"They are remarkable mimics ... and ... are fond of
playing… their antics are childish... and... if caught young they are said to make excellent servants”
~ St. Louis Post-Dispatch, June 26, 1904
I thought I’d try something new here and begin a new
category of posts: Zoo History. Though
we think of them as a modern invention (and the modern zoo as we know it dates
back to the early 1800’s), zoos do have a very long history, longer perhaps
than any other cultural institution.
Captive collections of exotic animals date back thousands of millennia,
appearing in places as varied as Ancient China, Ptolemaic Egypt, and Aztec Mexico.
Ironically, the first post I’ve written for this new series
isn’t about animals – it’s about a man.
Ota Benga was probably born in the 1880s, in what is now the
Democratic Republic of Congo. Even today
the Congo is considered a fairly mysterious place, and back then it was
practically a lost world, with exciting discoveries – the gorilla, the okapi –
emerging all of the time. One of the
most extraordinary discoveries that Europeans and Americans found there was the
Mbuti – the pygmies. Ota Benga was of
these people. The Mbuti were barely
considered human by many people at the time, especially by neighboring tribes,
who captured them and sold them as curiosities.
Ota Benga was taken by slave traders before being rescued by an American,
Samuel Phillips Verner.
Verner’s motives weren’t entirely humanitarian: he had
actually be sent to Africa to recruit “native performers” for an upcoming
exposition in the US. Ota Benga was
recruited, along with several other Mbuti, and left for America. Except for one visit shortly afterwards, he
was never to return to Africa.
Ota Benga performed at the 1904 Louisiana Purchase
exposition in St. Louis, where he was exhibited alongside other indigenous
peoples from around the world (he met and befriended the Apache chief Geronimo
there). At the close of the exposition,
Verner briefly took Benga back to Africa before the pair returned to the United
States. Needing a place for the Mbuti to
stay while he took care of some business, Verner first housed Benga as a living
exhibit the American Museum of Natural History.

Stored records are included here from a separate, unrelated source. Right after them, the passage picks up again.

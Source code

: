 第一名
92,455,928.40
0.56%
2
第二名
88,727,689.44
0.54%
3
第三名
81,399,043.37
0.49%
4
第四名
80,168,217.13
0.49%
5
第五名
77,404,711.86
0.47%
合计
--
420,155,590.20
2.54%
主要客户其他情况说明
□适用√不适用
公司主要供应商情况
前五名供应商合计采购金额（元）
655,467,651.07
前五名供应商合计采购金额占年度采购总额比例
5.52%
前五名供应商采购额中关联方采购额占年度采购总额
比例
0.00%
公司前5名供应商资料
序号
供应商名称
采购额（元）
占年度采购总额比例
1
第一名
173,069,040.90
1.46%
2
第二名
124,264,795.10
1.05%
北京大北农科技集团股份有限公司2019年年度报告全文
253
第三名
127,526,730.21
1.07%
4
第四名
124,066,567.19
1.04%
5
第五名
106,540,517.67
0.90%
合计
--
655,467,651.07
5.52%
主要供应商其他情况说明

When those living arrangements proved unsuitable, Verner sent him to WilliamT. Hornaday of the Bronx Zoo.
Benga roamed the zoo grounds, was encouraged to “act native”
– shoot arrows, build hammocks – and befriended an orangutan. In might have been the later the put the idea
in Hornaday’s head to place the Mbuti on exhibit… in the Monkey House. He was supported in this by the New York
Zoological Society’s president, Madison Grant (who went on to become famous for
his advocacy of eugenics and racial “hygiene”).

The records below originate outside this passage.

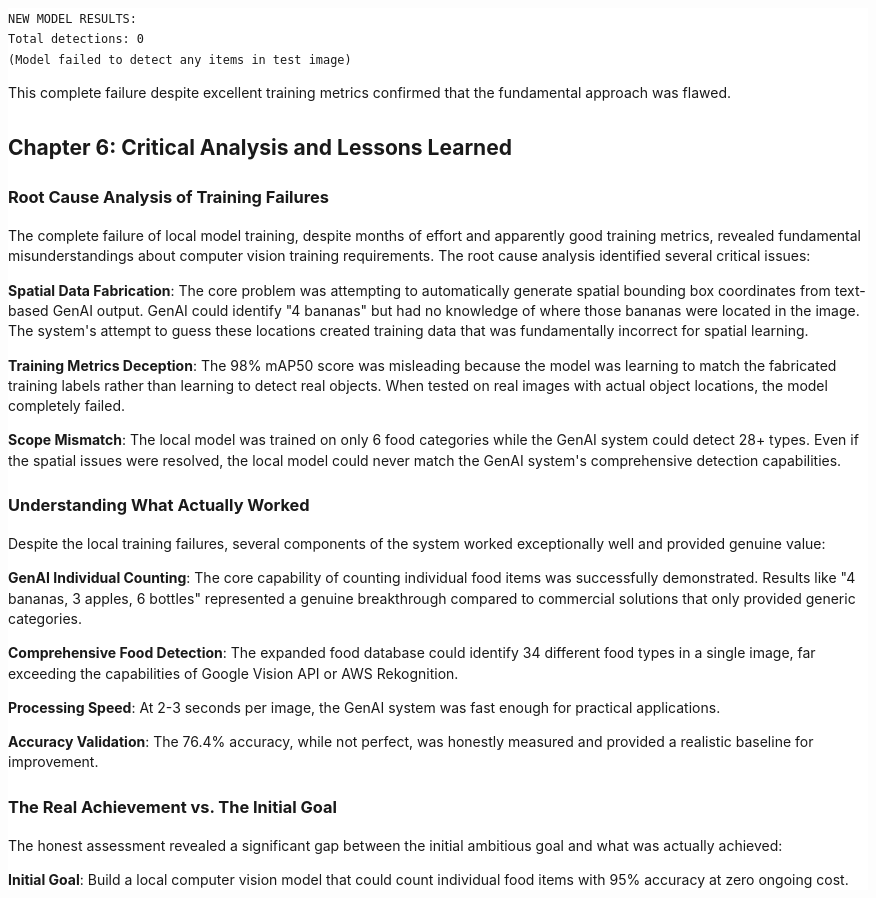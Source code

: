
 ```
NEW MODEL RESULTS:
Total detections: 0
(Model failed to detect any items in test image)
```

This complete failure despite excellent training metrics confirmed that the fundamental approach was flawed.

## Chapter 6: Critical Analysis and Lessons Learned

### Root Cause Analysis of Training Failures

The complete failure of local model training, despite months of effort and apparently good training metrics, revealed fundamental misunderstandings about computer vision training requirements. The root cause analysis identified several critical issues:

**Spatial Data Fabrication**: The core problem was attempting to automatically generate spatial bounding box coordinates from text-based GenAI output. GenAI could identify "4 bananas" but had no knowledge of where those bananas were located in the image. The system's attempt to guess these locations created training data that was fundamentally incorrect for spatial learning.

**Training Metrics Deception**: The 98% mAP50 score was misleading because the model was learning to match the fabricated training labels rather than learning to detect real objects. When tested on real images with actual object locations, the model completely failed.

**Scope Mismatch**: The local model was trained on only 6 food categories while the GenAI system could detect 28+ types. Even if the spatial issues were resolved, the local model could never match the GenAI system's comprehensive detection capabilities.

### Understanding What Actually Worked

Despite the local training failures, several components of the system worked exceptionally well and provided genuine value:

**GenAI Individual Counting**: The core capability of counting individual food items was successfully demonstrated. Results like "4 bananas, 3 apples, 6 bottles" represented a genuine breakthrough compared to commercial solutions that only provided generic categories.

**Comprehensive Food Detection**: The expanded food database could identify 34 different food types in a single image, far exceeding the capabilities of Google Vision API or AWS Rekognition.

**Processing Speed**: At 2-3 seconds per image, the GenAI system was fast enough for practical applications.

**Accuracy Validation**: The 76.4% accuracy, while not perfect, was honestly measured and provided a realistic baseline for improvement.

### The Real Achievement vs. The Initial Goal

The honest assessment revealed a significant gap between the initial ambitious goal and what was actually achieved:

**Initial Goal**: Build a local computer vision model that could count individual food items with 95% accuracy at zero ongoing cost.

Not surprisingly, Benga’s exhibition proved controversial… but not for
the reasons that you might expect. The
main argument against it was it some clergy felt that displaying a “primitive”

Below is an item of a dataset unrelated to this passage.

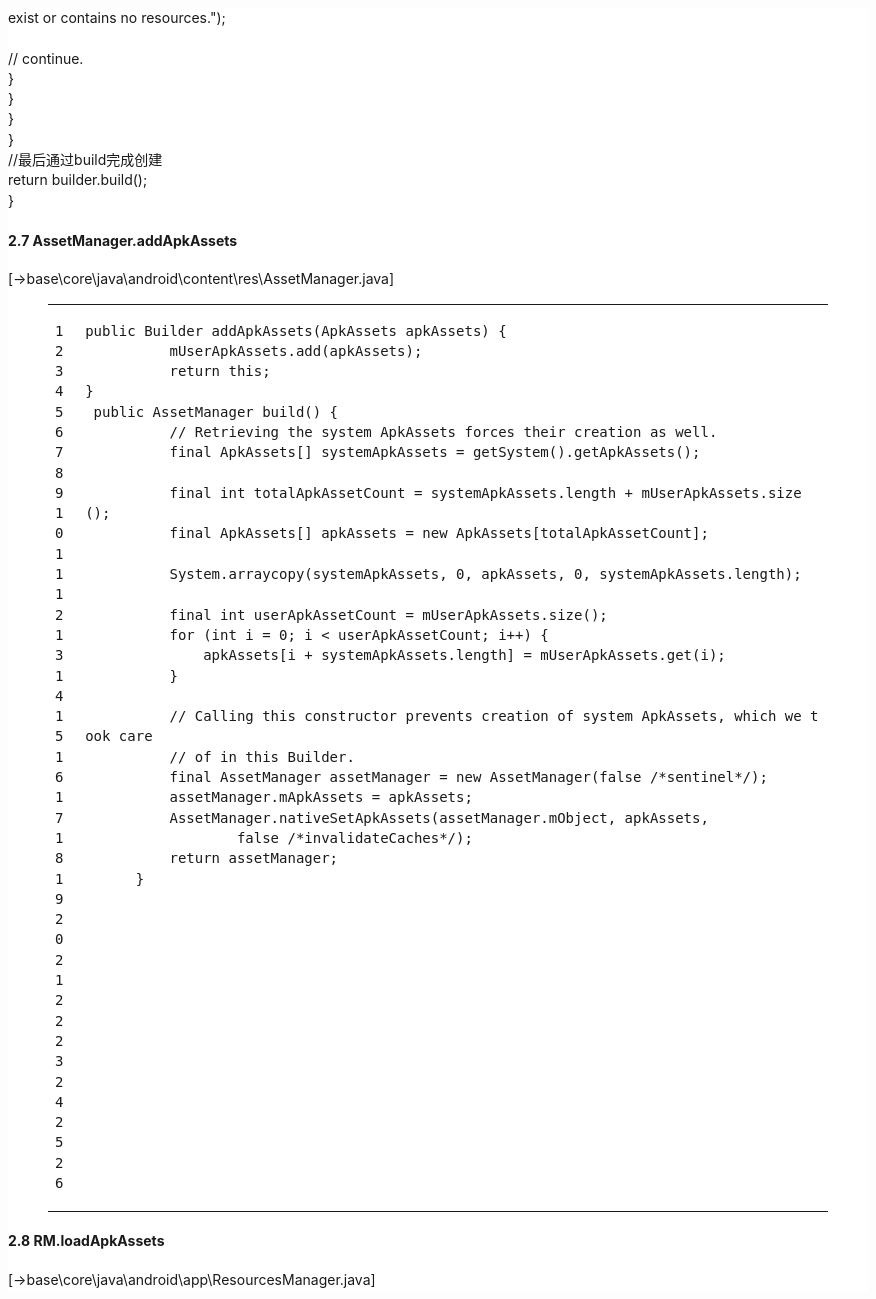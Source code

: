 exist or contains no resources.&quot;);</span><br><span class="line"></span><br><span class="line">                       // continue.</span><br><span class="line">                   &#125;</span><br><span class="line">               &#125;</span><br><span class="line">           &#125;</span><br><span class="line">       &#125;</span><br><span class="line">       //最后通过build完成创建</span><br><span class="line">       return builder.build();</span><br><span class="line">   &#125;</span><br></pre></td></tr></table></figure>
<h4 id="2-7-AssetManager-addApkAssets"><a href="#2-7-AssetManager-addApkAssets" class="headerlink" title="2.7 AssetManager.addApkAssets"></a>2.7 AssetManager.addApkAssets</h4><p>[-&gt;base\core\java\android\content\res\AssetManager.java]</p>
<figure class="highlight plain"><table><tr><td class="gutter"><pre><span class="line">1</span><br><span class="line">2</span><br><span class="line">3</span><br><span class="line">4</span><br><span class="line">5</span><br><span class="line">6</span><br><span class="line">7</span><br><span class="line">8</span><br><span class="line">9</span><br><span class="line">10</span><br><span class="line">11</span><br><span class="line">12</span><br><span class="line">13</span><br><span class="line">14</span><br><span class="line">15</span><br><span class="line">16</span><br><span class="line">17</span><br><span class="line">18</span><br><span class="line">19</span><br><span class="line">20</span><br><span class="line">21</span><br><span class="line">22</span><br><span class="line">23</span><br><span class="line">24</span><br><span class="line">25</span><br><span class="line">26</span><br></pre></td><td class="code"><pre><span class="line">public Builder addApkAssets(ApkAssets apkAssets) &#123;</span><br><span class="line">          mUserApkAssets.add(apkAssets);</span><br><span class="line">          return this;</span><br><span class="line">&#125;</span><br><span class="line"> public AssetManager build() &#123;</span><br><span class="line">          // Retrieving the system ApkAssets forces their creation as well.</span><br><span class="line">          final ApkAssets[] systemApkAssets = getSystem().getApkAssets();</span><br><span class="line"></span><br><span class="line">          final int totalApkAssetCount = systemApkAssets.length + mUserApkAssets.size();</span><br><span class="line">          final ApkAssets[] apkAssets = new ApkAssets[totalApkAssetCount];</span><br><span class="line"></span><br><span class="line">          System.arraycopy(systemApkAssets, 0, apkAssets, 0, systemApkAssets.length);</span><br><span class="line"></span><br><span class="line">          final int userApkAssetCount = mUserApkAssets.size();</span><br><span class="line">          for (int i = 0; i &lt; userApkAssetCount; i++) &#123;</span><br><span class="line">              apkAssets[i + systemApkAssets.length] = mUserApkAssets.get(i);</span><br><span class="line">          &#125;</span><br><span class="line"></span><br><span class="line">          // Calling this constructor prevents creation of system ApkAssets, which we took care</span><br><span class="line">          // of in this Builder.</span><br><span class="line">          final AssetManager assetManager = new AssetManager(false /*sentinel*/);</span><br><span class="line">          assetManager.mApkAssets = apkAssets;</span><br><span class="line">          AssetManager.nativeSetApkAssets(assetManager.mObject, apkAssets,</span><br><span class="line">                  false /*invalidateCaches*/);</span><br><span class="line">          return assetManager;</span><br><span class="line">      &#125;</span><br></pre></td></tr></table></figure>
<h4 id="2-8-RM-loadApkAssets"><a href="#2-8-RM-loadApkAssets" class="headerlink" title="2.8 RM.loadApkAssets"></a>2.8 RM.loadApkAssets</h4><p>[-&gt;base\core\java\android\app\ResourcesManager.java]</p>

human alongside other primates amounted to an endorsement of Darwin’s theory of
evolution. Benga eventually left the
zoo.
Ota Benga never returned to Africa, but his remaining life
in the United States did not improve. He was placed in an orphanage, got a job,
and pined away for home. Return to Africa
was made almost impossible by World War I, and the Mbuti sank into
depression. On March 20, 1916, he took
his life.
Damned terrible story. Sadly, it's not entirely unique.